Yeah, I’m guessing weight would be an issue. Question is how thin you could make it without buckling. Maybe cast the board in thirds, and super thin, then weld them together with a couple stringers of sheet metal. I don’t know. Maybe an engineer will read this one day, realize how easy it is, then do it and make a milion bucks. In the mean time, it’s pretty much a world of hypotheticals. Oh well. Just have to swallow up the VOCs and keep throwing broken boards in the garbage for now.

ya why not.............it'll only weigh like 50 pounds.

 

herb

It’s gotta be possible.

 

 

Not sure how aluminum isn’t as durable as glass. I mean, it’s metal, right?

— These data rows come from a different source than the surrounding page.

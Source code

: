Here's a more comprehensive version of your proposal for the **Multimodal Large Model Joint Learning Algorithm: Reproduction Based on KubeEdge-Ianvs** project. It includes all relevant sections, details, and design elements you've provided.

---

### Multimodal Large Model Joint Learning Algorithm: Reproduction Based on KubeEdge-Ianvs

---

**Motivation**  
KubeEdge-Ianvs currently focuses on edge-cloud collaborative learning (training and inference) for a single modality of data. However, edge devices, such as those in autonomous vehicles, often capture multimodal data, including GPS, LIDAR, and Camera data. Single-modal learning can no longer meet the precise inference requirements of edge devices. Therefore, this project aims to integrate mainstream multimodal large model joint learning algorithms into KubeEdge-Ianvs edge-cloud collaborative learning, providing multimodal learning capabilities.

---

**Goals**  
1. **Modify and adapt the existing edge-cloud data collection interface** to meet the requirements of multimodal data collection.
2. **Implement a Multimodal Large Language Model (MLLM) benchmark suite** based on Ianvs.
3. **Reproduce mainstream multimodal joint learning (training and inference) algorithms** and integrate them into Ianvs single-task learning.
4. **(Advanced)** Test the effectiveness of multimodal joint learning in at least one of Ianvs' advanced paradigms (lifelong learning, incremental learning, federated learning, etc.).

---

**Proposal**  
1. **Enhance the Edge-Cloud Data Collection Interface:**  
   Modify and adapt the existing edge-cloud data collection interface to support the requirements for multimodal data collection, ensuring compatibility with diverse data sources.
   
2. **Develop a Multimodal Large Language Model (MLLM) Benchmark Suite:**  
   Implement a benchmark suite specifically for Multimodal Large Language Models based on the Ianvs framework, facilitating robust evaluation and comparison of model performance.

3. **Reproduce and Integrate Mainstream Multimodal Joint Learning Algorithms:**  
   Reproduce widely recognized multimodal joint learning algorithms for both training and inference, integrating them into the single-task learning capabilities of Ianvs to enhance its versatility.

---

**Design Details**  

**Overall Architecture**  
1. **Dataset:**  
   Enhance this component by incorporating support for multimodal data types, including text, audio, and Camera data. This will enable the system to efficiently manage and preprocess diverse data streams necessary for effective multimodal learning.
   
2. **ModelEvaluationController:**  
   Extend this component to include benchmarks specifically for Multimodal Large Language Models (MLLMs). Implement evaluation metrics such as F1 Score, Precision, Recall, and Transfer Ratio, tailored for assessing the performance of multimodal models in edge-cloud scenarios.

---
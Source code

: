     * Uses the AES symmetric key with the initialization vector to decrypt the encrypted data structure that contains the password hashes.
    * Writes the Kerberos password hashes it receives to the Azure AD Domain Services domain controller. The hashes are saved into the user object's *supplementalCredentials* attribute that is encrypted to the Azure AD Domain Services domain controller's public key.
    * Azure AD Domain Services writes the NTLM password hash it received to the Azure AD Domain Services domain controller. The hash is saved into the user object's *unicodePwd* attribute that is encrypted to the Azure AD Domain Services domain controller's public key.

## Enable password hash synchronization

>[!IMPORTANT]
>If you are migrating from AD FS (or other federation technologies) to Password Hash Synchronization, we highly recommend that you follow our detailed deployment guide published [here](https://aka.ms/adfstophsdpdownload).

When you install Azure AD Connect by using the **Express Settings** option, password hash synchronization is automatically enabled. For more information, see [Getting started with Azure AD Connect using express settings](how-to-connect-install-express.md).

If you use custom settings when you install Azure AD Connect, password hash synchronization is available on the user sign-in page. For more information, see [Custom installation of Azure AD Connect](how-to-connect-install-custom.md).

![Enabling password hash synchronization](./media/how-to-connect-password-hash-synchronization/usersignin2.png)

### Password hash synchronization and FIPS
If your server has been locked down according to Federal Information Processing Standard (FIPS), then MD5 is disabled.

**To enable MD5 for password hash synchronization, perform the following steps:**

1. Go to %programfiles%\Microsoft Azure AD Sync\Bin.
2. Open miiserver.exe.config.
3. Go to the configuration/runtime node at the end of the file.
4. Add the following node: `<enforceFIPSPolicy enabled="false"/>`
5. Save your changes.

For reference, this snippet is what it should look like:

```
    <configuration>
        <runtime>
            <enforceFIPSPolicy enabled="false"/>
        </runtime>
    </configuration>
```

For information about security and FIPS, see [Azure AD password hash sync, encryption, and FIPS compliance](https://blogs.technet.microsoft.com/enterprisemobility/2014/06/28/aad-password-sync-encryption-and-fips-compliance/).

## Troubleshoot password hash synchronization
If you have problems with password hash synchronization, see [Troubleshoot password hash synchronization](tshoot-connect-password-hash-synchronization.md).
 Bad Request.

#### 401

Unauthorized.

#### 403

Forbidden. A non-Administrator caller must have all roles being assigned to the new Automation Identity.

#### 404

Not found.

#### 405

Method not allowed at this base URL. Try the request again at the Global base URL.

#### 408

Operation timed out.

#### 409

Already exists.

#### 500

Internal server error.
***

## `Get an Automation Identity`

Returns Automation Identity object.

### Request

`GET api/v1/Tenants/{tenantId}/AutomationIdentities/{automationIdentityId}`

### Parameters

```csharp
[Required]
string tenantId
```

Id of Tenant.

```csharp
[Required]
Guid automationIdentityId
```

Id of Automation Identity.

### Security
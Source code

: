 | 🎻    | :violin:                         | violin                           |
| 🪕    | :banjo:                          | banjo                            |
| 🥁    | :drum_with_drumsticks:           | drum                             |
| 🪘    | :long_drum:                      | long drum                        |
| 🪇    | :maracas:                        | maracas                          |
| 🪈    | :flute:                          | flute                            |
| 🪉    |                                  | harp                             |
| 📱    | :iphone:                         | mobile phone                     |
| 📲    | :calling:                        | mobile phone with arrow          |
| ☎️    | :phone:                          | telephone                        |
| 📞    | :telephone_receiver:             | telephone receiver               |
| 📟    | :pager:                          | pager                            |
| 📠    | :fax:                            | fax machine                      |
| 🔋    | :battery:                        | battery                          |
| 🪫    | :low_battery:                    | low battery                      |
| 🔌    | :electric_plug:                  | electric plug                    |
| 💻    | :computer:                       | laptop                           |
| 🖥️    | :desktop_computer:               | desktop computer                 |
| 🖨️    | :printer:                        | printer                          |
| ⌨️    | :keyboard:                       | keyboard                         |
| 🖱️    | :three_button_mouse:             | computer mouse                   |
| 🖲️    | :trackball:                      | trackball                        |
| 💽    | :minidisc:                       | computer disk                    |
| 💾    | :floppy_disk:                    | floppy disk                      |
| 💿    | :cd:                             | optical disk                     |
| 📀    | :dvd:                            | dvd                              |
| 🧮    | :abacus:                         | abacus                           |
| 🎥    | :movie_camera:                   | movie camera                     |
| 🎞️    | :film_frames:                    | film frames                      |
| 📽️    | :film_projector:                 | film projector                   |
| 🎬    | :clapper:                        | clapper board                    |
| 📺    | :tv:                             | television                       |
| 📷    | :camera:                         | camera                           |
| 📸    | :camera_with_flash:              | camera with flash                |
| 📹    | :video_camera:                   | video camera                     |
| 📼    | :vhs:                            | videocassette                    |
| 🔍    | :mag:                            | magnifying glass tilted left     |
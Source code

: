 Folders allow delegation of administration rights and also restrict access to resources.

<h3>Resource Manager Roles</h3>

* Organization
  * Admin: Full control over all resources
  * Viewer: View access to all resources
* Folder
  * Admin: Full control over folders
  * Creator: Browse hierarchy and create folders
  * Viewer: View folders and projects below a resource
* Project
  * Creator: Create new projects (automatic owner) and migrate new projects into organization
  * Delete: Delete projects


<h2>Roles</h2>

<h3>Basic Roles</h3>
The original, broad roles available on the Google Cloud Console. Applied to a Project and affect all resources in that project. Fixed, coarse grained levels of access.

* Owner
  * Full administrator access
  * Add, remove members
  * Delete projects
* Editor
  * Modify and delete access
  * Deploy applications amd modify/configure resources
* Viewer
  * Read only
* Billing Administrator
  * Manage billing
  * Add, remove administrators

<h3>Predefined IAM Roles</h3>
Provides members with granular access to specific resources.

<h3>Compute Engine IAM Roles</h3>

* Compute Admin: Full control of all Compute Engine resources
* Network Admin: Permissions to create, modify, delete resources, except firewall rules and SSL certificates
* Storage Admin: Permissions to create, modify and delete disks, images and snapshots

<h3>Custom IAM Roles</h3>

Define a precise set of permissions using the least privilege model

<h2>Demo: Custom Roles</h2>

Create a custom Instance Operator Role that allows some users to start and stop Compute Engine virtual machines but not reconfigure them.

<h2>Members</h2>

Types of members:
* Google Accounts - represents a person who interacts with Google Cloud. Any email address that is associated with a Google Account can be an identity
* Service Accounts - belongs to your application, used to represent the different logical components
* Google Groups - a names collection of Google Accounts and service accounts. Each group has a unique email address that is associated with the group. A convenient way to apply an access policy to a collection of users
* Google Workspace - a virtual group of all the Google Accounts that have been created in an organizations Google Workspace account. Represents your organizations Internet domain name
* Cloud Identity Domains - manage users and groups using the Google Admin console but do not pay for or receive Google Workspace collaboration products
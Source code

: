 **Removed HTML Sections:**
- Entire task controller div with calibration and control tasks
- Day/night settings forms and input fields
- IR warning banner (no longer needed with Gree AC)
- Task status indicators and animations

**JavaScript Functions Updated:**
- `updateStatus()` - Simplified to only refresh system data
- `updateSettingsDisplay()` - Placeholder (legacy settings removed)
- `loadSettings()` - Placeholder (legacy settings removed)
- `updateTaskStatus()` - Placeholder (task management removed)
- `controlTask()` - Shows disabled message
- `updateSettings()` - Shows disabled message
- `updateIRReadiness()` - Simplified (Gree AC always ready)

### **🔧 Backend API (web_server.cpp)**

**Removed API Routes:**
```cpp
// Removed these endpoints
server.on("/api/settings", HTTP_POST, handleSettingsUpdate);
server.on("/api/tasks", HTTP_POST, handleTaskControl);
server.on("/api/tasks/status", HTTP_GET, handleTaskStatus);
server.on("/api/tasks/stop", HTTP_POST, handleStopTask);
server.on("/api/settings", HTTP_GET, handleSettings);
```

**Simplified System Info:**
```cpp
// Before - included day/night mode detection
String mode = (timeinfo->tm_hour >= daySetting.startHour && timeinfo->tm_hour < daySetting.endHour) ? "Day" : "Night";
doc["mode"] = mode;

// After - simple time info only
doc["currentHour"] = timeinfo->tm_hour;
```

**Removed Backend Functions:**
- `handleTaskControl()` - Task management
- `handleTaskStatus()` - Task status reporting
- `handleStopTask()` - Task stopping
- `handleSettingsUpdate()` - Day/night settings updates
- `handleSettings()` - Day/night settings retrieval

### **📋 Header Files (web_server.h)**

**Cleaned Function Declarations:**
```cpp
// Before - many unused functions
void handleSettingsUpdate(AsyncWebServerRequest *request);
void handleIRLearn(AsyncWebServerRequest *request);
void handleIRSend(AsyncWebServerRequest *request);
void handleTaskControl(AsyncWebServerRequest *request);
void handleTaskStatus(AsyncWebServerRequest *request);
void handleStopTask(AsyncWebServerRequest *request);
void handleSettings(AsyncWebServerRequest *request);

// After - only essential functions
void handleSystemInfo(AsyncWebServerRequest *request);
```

If a hollow sphere can be manufactured, why not a hollow surfboard…

Hollow Aluminum Sphere

 

Aluminium is somethin’ like twice the density of a fibreglass laminate (or more, depending on how the laminate is layed up), so nowhere near as strong weight for weight, and depending what aspect you measure, not even be as strong volume for volume!

It’s harder to form in some ways, easier in some… I’d say more difficult for surfboard purposes.

Not as durable as glass…

Not as versatile cosmetically…

It is effectively isotropic (same properties in each direction/dimension), whereas glass has fibre which can be used to change the properties (warp glass, different weaves, crimps, orintations).

Heat expansion, heat conduction… all problems

 

There’s some more reasons why you don’t see it used.

 

 

That Jeff Koons dog balloon animal sculpture is at the Broad Contemporary at the Los Angeles County Museum of Art. The things about 10 feet tall and made of stainless steel that has some kind of transparent color coating. I spent some time looking at it there wondering how the hell it was made. It’s absolutely astonishing.

Wallyworld sells a complete bike with aluminum frame for $69.99

You should research the hollow aluminum honeycomb boards that were being made in the late 60’s early 70’s.

 

A lot of ideas have been tried over the years.

Plus the robots would take 20 breaks a day and call in sick when there were waves.

I'm gonna try this.  Once wallyworld starts selling robots I'm gonna pick up a few, and have them start building my boards.  Meantime, I'm gonna start stocking up on coke cans.